Metro could take the accountability further: have the refunds come from the budgets of the appropriate groups. This probably won’t work well in the beginning as the system is being rebuilt, but it should be a consideration going forward.

If the CEO title for the GM is meant to show a commitment to “the buck stops here” corporate thinking, I think corporate practices for performance should spread within the agency.

Born in Lebanon, Samer moved to DC to go to college. A lot of good that did him. Twenty-two years later, he still lives in the area. When he’s not writing for a blog or tweeting incessantly, he wanders the streets (and the globe) photographing whatever gets in his way.

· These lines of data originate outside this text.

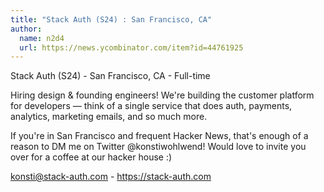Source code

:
 ```yaml
---
title: "Stack Auth (S24) : San Francisco, CA"
author:
  name: n2d4
  url: https://news.ycombinator.com/item?id=44761925
---
```


<JobNavigation />

Stack Auth (S24) - San Francisco, CA - Full-time

Hiring design &amp; founding engineers! We&#x27;re building the customer platform for developers — think of a single service that does auth, payments, analytics, marketing emails, and so much more.

If you&#x27;re in San Francisco and frequent Hacker News, that&#x27;s enough of a reason to DM me on Twitter @konstiwohlwend! Would love to invite you over for a coffee at our hacker house :)

konsti@stack-auth.com - <a href="https:&#x2F;&#x2F;stack-auth.com">https:&#x2F;&#x2F;stack-auth.com</a>
<JobApplication />
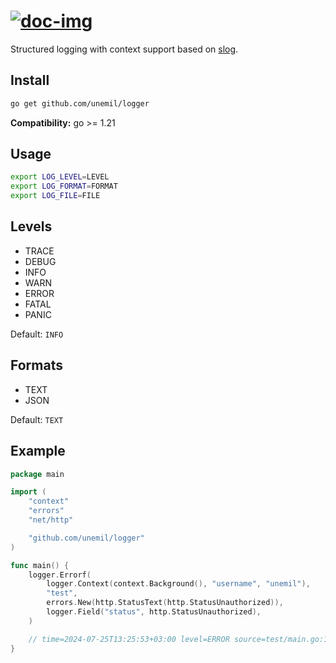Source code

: # [![doc-img]][doc]

Structured logging with context support based on [slog][slog-doc].

## Install

```sh
go get github.com/unemil/logger
```

**Compatibility:** go >= 1.21

## Usage

```sh
export LOG_LEVEL=LEVEL
export LOG_FORMAT=FORMAT
export LOG_FILE=FILE
```

## Levels

- TRACE
- DEBUG
- INFO
- WARN
- ERROR
- FATAL
- PANIC

Default: `INFO`

## Formats

- TEXT
- JSON

Default: `TEXT`

## Example

```go
package main

import (
	"context"
	"errors"
	"net/http"

	"github.com/unemil/logger"
)

func main() {
	logger.Errorf(
		logger.Context(context.Background(), "username", "unemil"),
		"test",
		errors.New(http.StatusText(http.StatusUnauthorized)),
		logger.Field("status", http.StatusUnauthorized),
	)

	// time=2024-07-25T13:25:53+03:00 level=ERROR source=test/main.go:12 msg=test error=Unauthorized status=401 username=unemil
}
```

[doc-img]: https://pkg.go.dev/badge/github.com/unemil/logger
[doc]: https://pkg.go.dev/github.com/unemil/logger
[slog-doc]: https://pkg.go.dev/log/slog
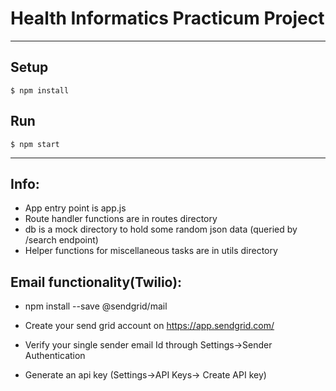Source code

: # Health Informatics Practicum Project
___
## Setup
```
$ npm install
```
##  Run
```
$ npm start
```
---
## Info:
- App entry point is app.js
- Route handler functions are in routes directory
- db is a mock directory to hold some random json data (queried by /search endpoint)
- Helper functions for miscellaneous tasks are in utils directory

## Email functionality(Twilio):

- npm install --save @sendgrid/mail

- Create your send grid account on https://app.sendgrid.com/
- Verify your single sender email Id through Settings->Sender Authentication
- Generate an api key (Settings->API Keys-> Create API key)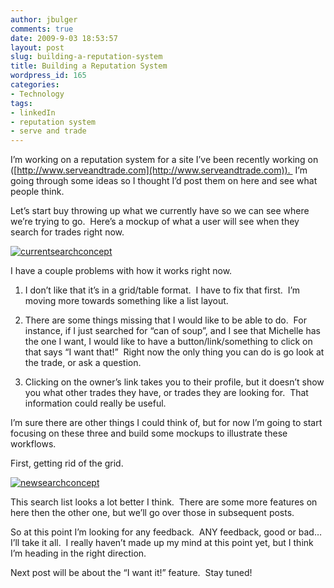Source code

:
 ```yaml
---
author: jbulger
comments: true
date: 2009-9-03 18:53:57
layout: post
slug: building-a-reputation-system
title: Building a Reputation System
wordpress_id: 165
categories:
- Technology
tags:
- linkedIn
- reputation system
- serve and trade
---
```


I’m working on a reputation system for a site I’ve been recently working on ([http://www.serveandtrade.com](http://www.serveandtrade.com)).  I’m going through some ideas so I thought I’d post them on here and see what people think.

Let’s start buy throwing up what we currently have so we can see where we’re trying to go.  Here’s a mockup of what a user will see when they search for trades right now.

[![currentsearchconcept](/img/posts/2009/09/currentsearchconcept_thumb1.png)](/img/posts/2009/09/currentsearchconcept1.png)

I have a couple problems with how it works right now.



	
  1. I don’t like that it’s in a grid/table format.  I have to fix that first.  I’m moving more towards something like a list layout.

	
  2. There are some things missing that I would like to be able to do.  For instance, if I just searched for “can of soup”, and I see that Michelle has the one I want, I would like to have a button/link/something to click on that says “I want that!”  Right now the only thing you can do is go look at the trade, or ask a question.

	
  3. Clicking on the owner’s link takes you to their profile, but it doesn’t show you what other trades they have, or trades they are looking for.  That information could really be useful.


I’m sure there are other things I could think of, but for now I’m going to start focusing on these three and build some mockups to illustrate these workflows.

First, getting rid of the grid.

[![newsearchconcept](/img/posts/2009/09/newsearchconcept_thumb1.png)](/img/posts/2009/09/newsearchconcept1.png)

This search list looks a lot better I think.  There are some more features on here then the other one, but we’ll go over those in subsequent posts.

So at this point I’m looking for any feedback.  ANY feedback, good or bad… I’ll take it all.  I really haven’t made up my mind at this point yet, but I think I’m heading in the right direction.

Next post will be about the “I want it!” feature.  Stay tuned!
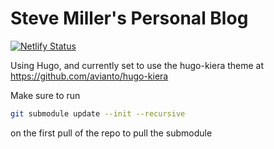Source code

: # Steve Miller's Personal Blog

[![Netlify Status](https://api.netlify.com/api/v1/badges/4dee8665-200d-43f2-8d9e-c1749b1e82ad/deploy-status)](https://app.netlify.com/sites/r15cookieblog/deploys)

Using Hugo, and currently set to use the hugo-kiera theme at https://github.com/avianto/hugo-kiera

Make sure to run
```sh
git submodule update --init --recursive
```
on the first pull of the repo to pull the submodule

5 thoughts on “Talkin’ Transit: Performance Fares

  1. “Most of us work in jobs where our performance matters” – I read this, and then I thought, ‘Hmmm…would be true if this wasn’t Washington DC’.

    I guess I’m just tired of knowing 101 government lawyers who spend exactly 8 hours on the job, and in that time manage to put out 10+ blog post updates, and then complain about how busy their jobs are.

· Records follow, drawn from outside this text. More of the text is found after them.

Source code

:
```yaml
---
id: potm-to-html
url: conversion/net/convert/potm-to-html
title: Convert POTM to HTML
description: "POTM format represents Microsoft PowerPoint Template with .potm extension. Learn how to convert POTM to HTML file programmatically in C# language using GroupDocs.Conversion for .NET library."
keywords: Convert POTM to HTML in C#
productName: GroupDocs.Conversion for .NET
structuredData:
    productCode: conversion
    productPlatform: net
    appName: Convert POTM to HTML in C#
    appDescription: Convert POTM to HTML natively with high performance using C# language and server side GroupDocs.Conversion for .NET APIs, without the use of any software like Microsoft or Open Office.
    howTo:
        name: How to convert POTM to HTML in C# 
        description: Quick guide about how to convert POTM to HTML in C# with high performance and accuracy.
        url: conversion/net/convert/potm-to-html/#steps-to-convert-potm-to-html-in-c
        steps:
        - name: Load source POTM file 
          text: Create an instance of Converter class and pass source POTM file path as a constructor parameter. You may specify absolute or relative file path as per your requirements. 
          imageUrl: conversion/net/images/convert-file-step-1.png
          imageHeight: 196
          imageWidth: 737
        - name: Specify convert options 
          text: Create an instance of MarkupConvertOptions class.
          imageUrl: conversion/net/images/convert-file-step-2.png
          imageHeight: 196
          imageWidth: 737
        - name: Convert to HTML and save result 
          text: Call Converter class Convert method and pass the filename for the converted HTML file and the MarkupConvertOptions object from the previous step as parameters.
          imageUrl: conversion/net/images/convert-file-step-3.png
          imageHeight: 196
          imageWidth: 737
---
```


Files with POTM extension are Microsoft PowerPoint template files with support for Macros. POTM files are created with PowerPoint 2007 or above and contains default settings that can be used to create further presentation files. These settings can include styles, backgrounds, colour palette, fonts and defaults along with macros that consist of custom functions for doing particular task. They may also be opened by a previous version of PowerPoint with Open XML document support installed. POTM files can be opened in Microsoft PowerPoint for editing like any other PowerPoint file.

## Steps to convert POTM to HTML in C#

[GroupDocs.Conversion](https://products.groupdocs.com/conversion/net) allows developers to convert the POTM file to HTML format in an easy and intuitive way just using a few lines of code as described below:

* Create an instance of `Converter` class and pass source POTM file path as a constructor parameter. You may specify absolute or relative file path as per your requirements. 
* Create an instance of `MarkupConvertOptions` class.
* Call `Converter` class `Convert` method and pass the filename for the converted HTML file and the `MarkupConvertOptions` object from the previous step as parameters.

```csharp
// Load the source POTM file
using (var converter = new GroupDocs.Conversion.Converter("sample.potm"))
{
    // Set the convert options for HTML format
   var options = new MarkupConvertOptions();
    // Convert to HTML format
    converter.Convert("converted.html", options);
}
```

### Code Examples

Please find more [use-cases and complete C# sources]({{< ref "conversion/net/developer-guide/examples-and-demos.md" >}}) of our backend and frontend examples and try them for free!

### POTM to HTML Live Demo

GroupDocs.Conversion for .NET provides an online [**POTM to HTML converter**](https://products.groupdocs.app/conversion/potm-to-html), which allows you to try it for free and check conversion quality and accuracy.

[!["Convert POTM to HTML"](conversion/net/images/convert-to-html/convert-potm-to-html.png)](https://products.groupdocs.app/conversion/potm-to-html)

    But I like your idea of gathering up that information on how riders are affected – but can we have that effect the salaries of Metro Management?

  2. Making SmartTrip fare changes as you suggest could be fairly complicated, and end up costing a lot when you’re talking about instant changes. We want metro to improve service, not spend money on things that won’t directly improve service. You’d be amazed how complicated system wide SmartTrip programming can be.

    I agree with most of your comments. But I think some system where outages, broken elevators/escalators, offloading, etc, each has some set time penalty built in. For example, a day with 5 elevator outages might cost the transit agency 3 hours penalty.
    These hour penalties would be recorded on a monthly basis, and when the total outages reaches 24 hours, then Metro would be required to set up a weekday where ALL metro rides on the entire metro system are free for 24 hours. This would be easy and cost effective for them to implement because they have opened the gates before in just this kind of fashion. Most important, it would be a great incentive to improve service much in the way you’re describing.

  3. How about, when you enter a metro stop, then leave the same stop five minutes later because you realize that no trains are going to come in the next 20 minutes, you don’t get charged? Once you’ve passed the turnstyles, it’s like you’re trapped. This would a be simple and fair change, and easy to implement.

  4. Ha! Right! WMATA would never think about the customer. It is contrary to their entire business model.

    WMATA is based on a system of disadvantage and penalty. The further you ride, the more it costs. The more frequently you ride, the more it costs. Want to ride during rush hour? It costs more than not using public transit. It is cheaper to drive, if you have parking provided (or still cheaper if you have to park at the metro as an alternative).

    Unlimited day passes are provided to tourists, with the inability to buy them during rush hour, because WMATA knows they cost less than three trips or about the same as a typical round trip commute. There is no discount for using your SmartTrip. In fact, it costs more unless you ride the bus and benefit from transfers or rate discounts. Plus, the cards break, get lost or lose magnetization and you have to front money for another.

    In other cities like NYC, Boston, Paris, Berlin and more, you get a discount with the more tickets you buy. Tourists, who are just visiting and can afford to pay more (because they are often the people breaking the food/litter rules anyway) on a short term. Commuters, who invest in saving the environment and their pocket books benefit. Additionally, they are usually flat rate, like the bus. You pay on entry, then exit no matter how far you go. It is painful enough to have to make the 1-hour commute if you have to go end-to-end on a line…let alone paying more. You may as well switch back to your car if it is only affordable to metro for two stops.

    All of this is regardless of the fares increasing as the quality of service has fallen. There is no model to reward patrons for usage to begin with, let alone to implement penalty benefits.